Published by Head of Zeus,
6 October 2016.
ISBN 9781781859216

The Brother starts in Bergort, a rough suburb of Stockholm, where Yasmin and her younger brother, Fadi, are living in poverty. Their parents are absent most of the time, either at work or asleep, and the teenagers are left to their own devices. They spend their time hanging around the streets in gangs but they are adrift and there is no sense of belonging. Yasmin helps out at the recording studio and when Fadi and his friends break in using her pass key, Yasmin is forced to flee Sweden.

Five years on, Yasmin is living in New York with her drug-addict artist boyfriend, and has landed a top job for an agent in advertising. Although still feeling guilty for abandoning her brother, she has made no effort to contact her family since she left. Yasmin hears that Fadi has been killed in Syria. However she receives an email from her mother, which seems to show Fadi in the background and leads Yasmin to believe that he is still alive. Under false pretences, Yasmin persuades her employers to pay for a trip to Sweden so that she can find the source of the street art they are interested in, while using it as an opportunity to search for her brother.

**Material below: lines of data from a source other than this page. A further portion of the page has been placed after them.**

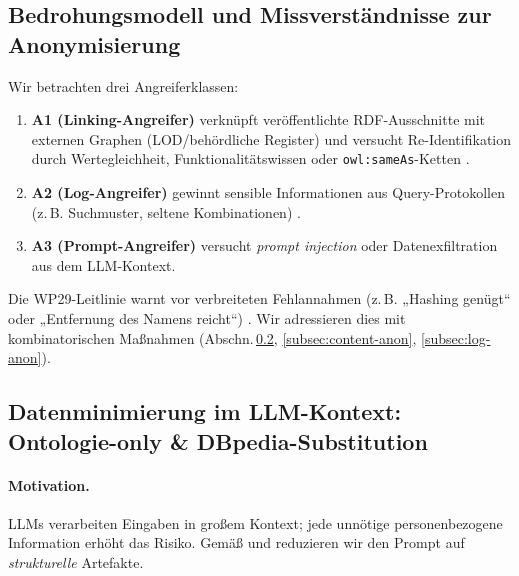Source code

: \subsection{Bedrohungsmodell und Missverständnisse zur Anonymisierung}
\label{subsec:threat-model}

Wir betrachten drei Angreiferklassen:

\begin{enumerate}
  \item \textbf{A1 (Linking-Angreifer)} verknüpft veröffentlichte RDF-Ausschnitte mit externen Graphen (LOD/behördliche Register) und versucht Re-Identifikation durch Wertegleichheit, Funktionalitätswissen oder \texttt{owl:sameAs}-Ketten \cite{delanaux_rdf_graph_anonymization_linkage,cuenca_kostylev_logical_foundations_ppdp_ld}.
  \item \textbf{A2 (Log-Angreifer)} gewinnt sensible Informationen aus Query-Protokollen (z.\,B. Suchmuster, seltene Kombinationen) \cite{goetz2012publishing_search_logs,navarro_arribas2012_user_kanon_querylogs,adar2007user4xxxxx9}.
  \item \textbf{A3 (Prompt-Angreifer)} versucht \emph{prompt injection} oder Datenexfiltration aus dem LLM-Kontext.
\end{enumerate}

Die WP29-Leitlinie warnt vor verbreiteten Fehlannahmen (z.\,B. „Hashing genügt“ oder „Entfernung des Namens reicht“) \cite{wp29_anonymisation_2014}. Wir adressieren dies mit kombinatorischen Maßnahmen (Abschn.\,\ref{subsec:llm-context-min}, \ref{subsec:content-anon}, \ref{subsec:log-anon}).

\subsection{Datenminimierung im LLM-Kontext: Ontologie-only \& DBpedia-Substitution}
\label{subsec:llm-context-min}

\paragraph{Motivation.}
LLMs verarbeiten Eingaben in großem Kontext; jede unnötige personenbezogene Information erhöht das Risiko. Gemäß \cite{w3c_privacy_principles,w3c_dwbp_2017} und \cite{kirrane2018access_control_rdf_survey} reduzieren wir den Prompt auf \emph{strukturelle} Artefakte.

Meanwhile, Klara is a Swedish researcher working in London on a presentation for a summit on the privatisation of policing in Europe. Events in London leave her feeling that something dangerous is going on and she is not sure what or who she can trust. When Klara goes to Sweden for the summit the two story threads entwine and it becomes clear that nothing is as it seems.

This is a dark novel exploring contemporary issues of life in poverty and the need for acceptance. Fadi is a tragic character drawn in by jihadi propaganda simply because he is lonely and lost and does not feel he has a future.

The chapters switch between the three viewpoints, Yasmin and Klara, and retrospectively from Fadi which can be a bit confusing but gives the reader an understanding of the back story that is integral to the heart of the book.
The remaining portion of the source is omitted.